El paradigma democrático está en entredicho. Los enemigos de la clase política, estando incluso al interior de ella, han levantado banderas que interpelan a los desafectados e indignados, generando sintonía y vínculos expresados en votos. Es que pareciera que el problema no tiene que ver con la política, sino con los malos políticos. En este sentido, el juego democrático está siendo pervertido por dos “soluciones”, a saber: Candidatos respaldados por programas de política absolutamente técnicos; y candidatos respaldados por discursos de relato común, sin necesariamente programa, y efectistas en materias que impactan cotidianamente la vida de las personas. En definitiva, recetas para solucionar los problemas del día a día. La segunda solución está enmarcada en lo que se entiende como la vía populista en democracia, sea de derecha o de izquierda.
El paradigma democrático está en entredicho. Los enemigos de la clase política, estando incluso al interior de ella, han levantado banderas que interpelan a los desafectados e indignados, generando sintonía y vínculos expresados en votos.

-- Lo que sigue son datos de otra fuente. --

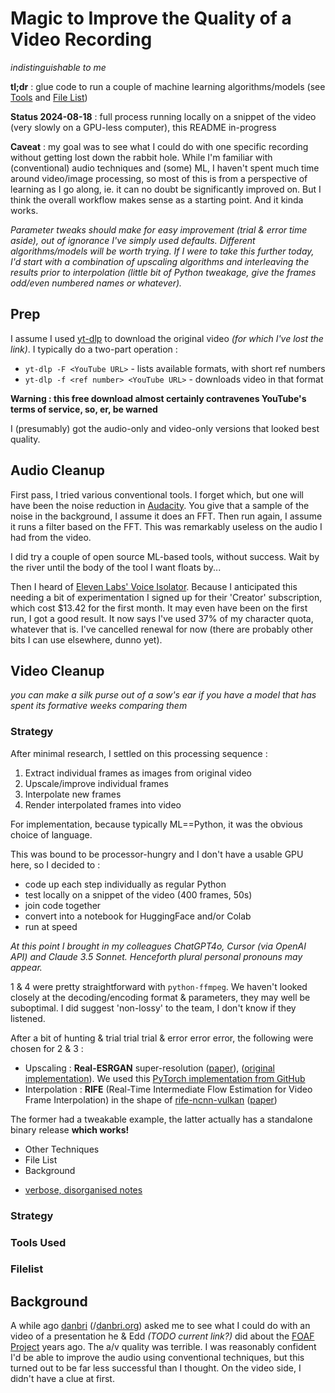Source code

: # Magic to Improve the Quality of a Video Recording

_indistinguishable to me_

**tl;dr** : glue code to run a couple of machine learning algorithms/models (see [Tools](#tools) and [File List](#file-list))

**Status 2024-08-18** : full process running locally on a snippet of the video (very slowly on a GPU-less computer), this README in-progress

**Caveat** : my goal was to see what I could do with one specific recording without getting lost down the rabbit hole. While I'm familiar with (conventional) audio techniques and (some) ML, I haven't spent much time around video/image processing, so most of this is from a perspective of learning as I go along, ie. it can no doubt be significantly improved on. But I think the overall workflow makes sense as a starting point. And it kinda works.

_Parameter tweaks should make for easy improvement (trial & error time aside), out of ignorance I've simply used defaults. Different algorithms/models will be worth trying. If I were to take this further today, I'd start with a combination of upscaling algorithms and interleaving the results prior to interpolation (little bit of Python tweakage, give the frames odd/even numbered names or whatever)._

## Prep

I assume I used [yt-dlp](https://github.com/yt-dlp/yt-dlp) to download the original video _(for which I've lost the link)_. I typically do a two-part operation :

- `yt-dlp -F <YouTube URL>` - lists available formats, with short ref numbers
- `yt-dlp -f <ref number> <YouTube URL>` - downloads video in that format

**Warning : this free download almost certainly contravenes YouTube's terms of service, so, er, be warned**

I (presumably) got the audio-only and video-only versions that looked best quality.

## Audio Cleanup

First pass, I tried various conventional tools. I forget which, but one will have been the noise reduction in [Audacity](https://www.audacityteam.org/). You give that a sample of the noise in the background, I assume it does an FFT. Then run again, I assume it runs a filter based on the FFT. This was remarkably useless on the audio I had from the video.

I did try a couple of open source ML-based tools, without success. Wait by the river until the body of the tool I want floats by...

Then I heard of [Eleven Labs' Voice Isolator](https://elevenlabs.io/voice-isolator). Because I anticipated this needing a bit of experimentation I signed up for their 'Creator' subscription, which cost $13.42 for the first month. It may even have been on the first run, I got a good result. It now says I've used 37% of my character quota, whatever that is. I've cancelled renewal for now (there are probably other bits I can use elsewhere, dunno yet).

## Video Cleanup

_you can make a silk purse out of a sow's ear if you have a model that has spent its formative weeks comparing them_

### Strategy

After minimal research, I settled on this processing sequence :

1. Extract individual frames as images from original video
2. Upscale/improve individual frames
3. Interpolate new frames
4. Render interpolated frames into video

For implementation, because typically ML==Python, it was the obvious choice of language.

This was bound to be processor-hungry and I don't have a usable GPU here, so I decided to :

- code up each step individually as regular Python
- test locally on a snippet of the video (400 frames, 50s)
- join code together
- convert into a notebook for HuggingFace and/or Colab
- run at speed

_At this point I brought in my colleagues ChatGPT4o, Cursor (via OpenAI API) and Claude 3.5 Sonnet. Henceforth plural personal pronouns may appear._

1 & 4 were pretty straightforward with `python-ffmpeg`. We haven't looked closely at the decoding/encoding format & parameters, they may well be suboptimal. I did suggest 'non-lossy' to the team, I don't know if they listened.

After a bit of hunting & trial trial trial & error error error, the following were chosen for 2 & 3 :

- Upscaling : **Real-ESRGAN** super-resolution ([paper](https://arxiv.org/abs/2107.10833)), ([original implementation](https://github.com/xinntao/Real-ESRGAN)). We used this [PyTorch implementation from GitHub](https://github.com/ai-forever/Real-ESRGAN)
- Interpolation : **RIFE** (Real-Time Intermediate Flow Estimation for Video Frame Interpolation) in the shape of [rife-ncnn-vulkan](https://github.com/nihui/rife-ncnn-vulkan) ([paper](https://arxiv.org/abs/2011.06294))

The former had a tweakable example, the latter actually has a standalone binary release **which works!**

- Other Techniques
- File List
- Background

* [verbose, disorganised notes](docs/2024-08-14_video-enhancement.md)

### Strategy

### Tools Used

### Filelist

## Background

A while ago [danbri](https://x.com/danbri) (/[danbri.org](https://danbri.org/)) asked me to see what I could do with an video of a presentation he & Edd _(TODO current link?)_ did about the [FOAF Project](https://en.wikipedia.org/wiki/FOAF) years ago. The a/v quality was terrible. I was reasonably confident I'd be able to improve the audio using conventional techniques, but this turned out to be far less successful than I thought. On the video side, I didn't have a clue at first.
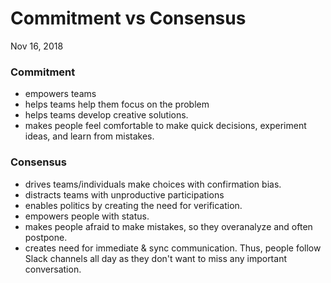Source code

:# Commitment vs Consensus

Nov 16, 2018


### Commitment
* empowers teams
* helps teams help them focus on the problem
* helps teams develop creative solutions.
* makes people feel comfortable to make quick decisions, experiment ideas, and learn from mistakes.

### Consensus
* drives teams/individuals make choices with confirmation bias.
* distracts teams with unproductive participations
* enables politics by creating the need for verification. 
* empowers people with status.
* makes people afraid to make mistakes, so they overanalyze and often postpone.
* creates need for immediate & sync communication. Thus, people follow Slack channels all day as they don't want to miss any important conversation.
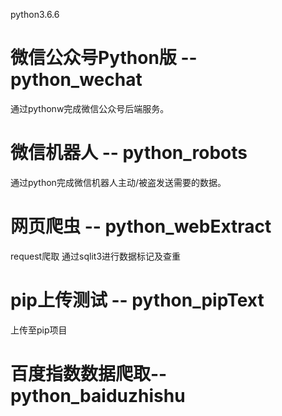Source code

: python3.6.6


微信公众号Python版 -- python_wechat
===========
通过pythonw完成微信公众号后端服务。

微信机器人 -- python_robots
===========
通过python完成微信机器人主动/被盗发送需要的数据。

网页爬虫 -- python_webExtract
==========
request爬取 通过sqlit3进行数据标记及查重 

pip上传测试 -- python_pipText
==========
上传至pip项目

百度指数数据爬取--python_baiduzhishu
==========

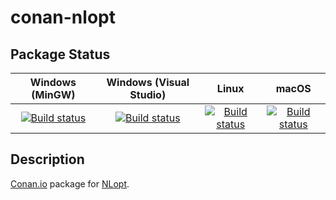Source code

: # conan-nlopt

## Package Status

| Windows (MinGW) | Windows (Visual Studio) | Linux | macOS |
|:---------------:|:-----------------------:|:-----:|:-----:|
|[![Build status](https://ci.appveyor.com/api/projects/status/kayi3eev3gx6j6at/branch/testing%2F2.7.0?svg=true)](https://ci.appveyor.com/project/SpaceIm/conan-nlopt)|[![Build status](https://github.com/SpaceIm/conan-nlopt/workflows/.github/workflows/windows.yml/badge.svg?branch=testing%2F2.7.0)](https://github.com/SpaceIm/conan-nlopt/actions/workflows/windows.yml?query=branch%3Atesting%2F2.7.0)|[![Build status](https://github.com/SpaceIm/conan-nlopt/workflows/.github/workflows/linux.yml/badge.svg?branch=testing%2F2.7.0)](https://github.com/SpaceIm/conan-nlopt/actions/workflows/linux.yml?query=branch%3Atesting%2F2.7.0)|[![Build status](https://github.com/SpaceIm/conan-nlopt/workflows/.github/workflows/macos.yml/badge.svg?branch=testing%2F2.7.0)](https://github.com/SpaceIm/conan-nlopt/actions/workflows/macos.yml?query=branch%3Atesting%2F2.7.0)|

## Description

[Conan.io](https://conan.io) package for [NLopt](https://github.com/stevengj/nlopt).
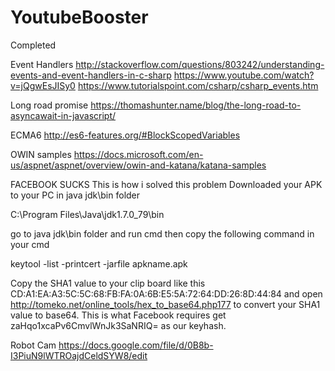 # YoutubeBooster
Completed

Event Handlers
http://stackoverflow.com/questions/803242/understanding-events-and-event-handlers-in-c-sharp
https://www.youtube.com/watch?v=jQgwEsJISy0
https://www.tutorialspoint.com/csharp/csharp_events.htm

Long road promise
https://thomashunter.name/blog/the-long-road-to-asyncawait-in-javascript/

ECMA6
http://es6-features.org/#BlockScopedVariables

OWIN samples
https://docs.microsoft.com/en-us/aspnet/aspnet/overview/owin-and-katana/katana-samples


FACEBOOK SUCKS
This is how i solved this problem
Downloaded your APK to your PC in java jdk\bin folder

C:\Program Files\Java\jdk1.7.0_79\bin

go to java jdk\bin folder and run cmd then
copy the following command in your cmd

keytool -list -printcert -jarfile apkname.apk

Copy the SHA1 value to your clip board
like this CD:A1:EA:A3:5C:5C:68:FB:FA:0A:6B:E5:5A:72:64:DD:26:8D:44:84
and open http://tomeko.net/online_tools/hex_to_base64.php177 to convert your SHA1 value to base64. This is what Facebook requires
get
zaHqo1xcaPv6CmvlWnJk3SaNRIQ= as our keyhash.


Robot Cam
https://docs.google.com/file/d/0B8b-I3PiuN9lWTROajdCeldSYW8/edit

¿Por qué esta segunda opción, en la actualidad, se vuelve protagonista? Aquí juega un rol clave la interpretación de la conceptualización que nos aporta Arendt. La banalidad del mal, entendida en esta columna como el resultado eficaz en la manipulación decisional de los individuos por medio de discursos populistas, opera en un contexto de particular desafección e indignación ciudadana. Relatos como el de José Antonio Kast, Jair Bolsonaro y Donald Trump, generan una interpelación directa a la persona común, en tanto se configuran como vía de solución a sus problemas inmediatos, generados por la “perversión” de la política tradicional. Temas como corrupción en el Estado, seguridad ciudadana y crecimiento económico son las banderas de lucha de estos candidatos anti-sistema. Eso en la derecha. A la izquierda del espectro político, los discursos siguen siendo anti-sistema, en tanto existe el afán de corregir lo ya realizado. Por ejemplo, en Chile, el combate del neoliberalismo y la herencia de la Concertación se vuelve el horizonte del Frente Amplio.

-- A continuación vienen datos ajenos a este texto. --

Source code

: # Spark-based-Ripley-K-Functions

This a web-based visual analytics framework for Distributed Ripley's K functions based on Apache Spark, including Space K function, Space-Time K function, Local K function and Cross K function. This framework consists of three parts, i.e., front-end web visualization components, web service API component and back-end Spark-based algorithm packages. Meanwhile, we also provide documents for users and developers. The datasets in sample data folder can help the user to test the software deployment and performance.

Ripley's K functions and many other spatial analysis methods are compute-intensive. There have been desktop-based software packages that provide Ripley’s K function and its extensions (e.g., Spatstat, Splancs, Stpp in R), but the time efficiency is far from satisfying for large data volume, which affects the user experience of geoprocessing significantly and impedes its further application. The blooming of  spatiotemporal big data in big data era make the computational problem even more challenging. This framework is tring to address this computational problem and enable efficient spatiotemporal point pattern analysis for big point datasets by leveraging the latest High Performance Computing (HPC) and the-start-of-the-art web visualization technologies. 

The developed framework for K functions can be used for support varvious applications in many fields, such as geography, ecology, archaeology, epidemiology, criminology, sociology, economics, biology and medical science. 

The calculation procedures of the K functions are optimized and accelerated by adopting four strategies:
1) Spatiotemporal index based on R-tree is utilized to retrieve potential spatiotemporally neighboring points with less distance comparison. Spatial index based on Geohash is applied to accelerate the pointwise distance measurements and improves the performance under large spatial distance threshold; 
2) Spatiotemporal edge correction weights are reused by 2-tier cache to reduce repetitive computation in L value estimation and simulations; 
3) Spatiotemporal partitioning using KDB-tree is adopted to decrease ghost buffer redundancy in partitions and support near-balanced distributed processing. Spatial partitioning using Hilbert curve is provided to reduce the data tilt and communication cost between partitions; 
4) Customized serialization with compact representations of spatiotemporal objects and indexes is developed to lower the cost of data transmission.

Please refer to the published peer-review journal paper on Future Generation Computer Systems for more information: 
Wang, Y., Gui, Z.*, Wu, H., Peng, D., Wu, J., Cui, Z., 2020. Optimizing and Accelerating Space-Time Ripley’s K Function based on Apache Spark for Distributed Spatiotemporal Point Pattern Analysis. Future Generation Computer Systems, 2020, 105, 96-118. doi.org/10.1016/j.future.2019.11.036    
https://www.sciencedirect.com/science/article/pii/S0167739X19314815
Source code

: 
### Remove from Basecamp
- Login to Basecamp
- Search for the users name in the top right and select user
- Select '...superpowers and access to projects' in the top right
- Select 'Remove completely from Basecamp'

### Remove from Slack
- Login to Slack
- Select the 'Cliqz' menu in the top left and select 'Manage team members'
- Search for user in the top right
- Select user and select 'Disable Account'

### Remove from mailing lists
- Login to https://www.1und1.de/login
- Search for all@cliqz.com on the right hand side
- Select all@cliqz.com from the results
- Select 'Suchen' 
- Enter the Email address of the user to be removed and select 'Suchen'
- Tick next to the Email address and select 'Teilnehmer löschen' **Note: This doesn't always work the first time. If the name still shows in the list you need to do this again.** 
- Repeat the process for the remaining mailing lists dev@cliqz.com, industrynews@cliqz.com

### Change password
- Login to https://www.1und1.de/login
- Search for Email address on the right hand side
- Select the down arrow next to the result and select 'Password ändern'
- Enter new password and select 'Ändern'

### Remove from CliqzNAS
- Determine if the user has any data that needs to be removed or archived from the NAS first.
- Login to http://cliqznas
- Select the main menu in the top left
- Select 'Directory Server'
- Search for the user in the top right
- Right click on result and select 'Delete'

Ahora bien, más allá del juicio que podamos hacer, y lo que es más grave, estamos en un estado de tal liquidez, que no existen propuestas desde los demócratas. La política, desde la centro-izquierda, ha quedado enclaustrada a los dimes y diretes de la elite dirigente, sin capacidad de levantar una agenda común que apunte a los problemas cotidianos de la población. En esta línea, mantener la clave demócrata es fundamental en la tarea de no caer en la tentación de generar sesgos populistas.
El voto populista es banal y líquido. El voto demócrata es consciente y crítico. Así, nuestra tarea desde la centro-izquierda es volver a pensarnos en conjunto y sin distancias a la población, propiciando las condiciones para la trascendencia del bien, desechando la posibilidad de la banalidad del mal.